-- Task directions --
State how many lines in the entries below hold the string "pour", and give nothing besides that number.
[Start of section]
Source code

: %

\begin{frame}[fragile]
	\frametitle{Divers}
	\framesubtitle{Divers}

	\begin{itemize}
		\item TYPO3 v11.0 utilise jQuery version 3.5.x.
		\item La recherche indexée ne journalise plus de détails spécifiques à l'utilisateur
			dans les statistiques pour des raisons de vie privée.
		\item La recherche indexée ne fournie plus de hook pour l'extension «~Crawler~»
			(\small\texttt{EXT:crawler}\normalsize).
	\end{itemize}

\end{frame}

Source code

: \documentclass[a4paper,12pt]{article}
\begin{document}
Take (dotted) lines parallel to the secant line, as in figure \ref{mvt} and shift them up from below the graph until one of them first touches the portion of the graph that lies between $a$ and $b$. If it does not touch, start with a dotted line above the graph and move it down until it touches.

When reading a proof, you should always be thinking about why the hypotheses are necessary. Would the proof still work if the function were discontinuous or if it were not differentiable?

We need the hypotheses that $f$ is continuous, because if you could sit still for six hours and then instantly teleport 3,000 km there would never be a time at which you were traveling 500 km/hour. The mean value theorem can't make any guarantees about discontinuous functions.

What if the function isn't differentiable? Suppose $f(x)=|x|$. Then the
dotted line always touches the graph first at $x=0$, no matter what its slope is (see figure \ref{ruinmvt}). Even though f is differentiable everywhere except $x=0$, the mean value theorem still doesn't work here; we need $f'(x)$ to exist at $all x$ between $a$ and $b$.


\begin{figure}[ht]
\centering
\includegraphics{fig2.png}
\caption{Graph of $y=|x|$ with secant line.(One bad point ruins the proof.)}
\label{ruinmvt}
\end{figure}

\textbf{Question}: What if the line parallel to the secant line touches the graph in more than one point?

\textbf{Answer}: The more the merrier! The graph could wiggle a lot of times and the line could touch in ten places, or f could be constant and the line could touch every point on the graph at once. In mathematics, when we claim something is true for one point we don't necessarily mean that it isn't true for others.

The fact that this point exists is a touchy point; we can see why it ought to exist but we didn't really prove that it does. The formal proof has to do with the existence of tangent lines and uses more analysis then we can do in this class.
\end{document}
[End of section]
-- Reply to the task --
2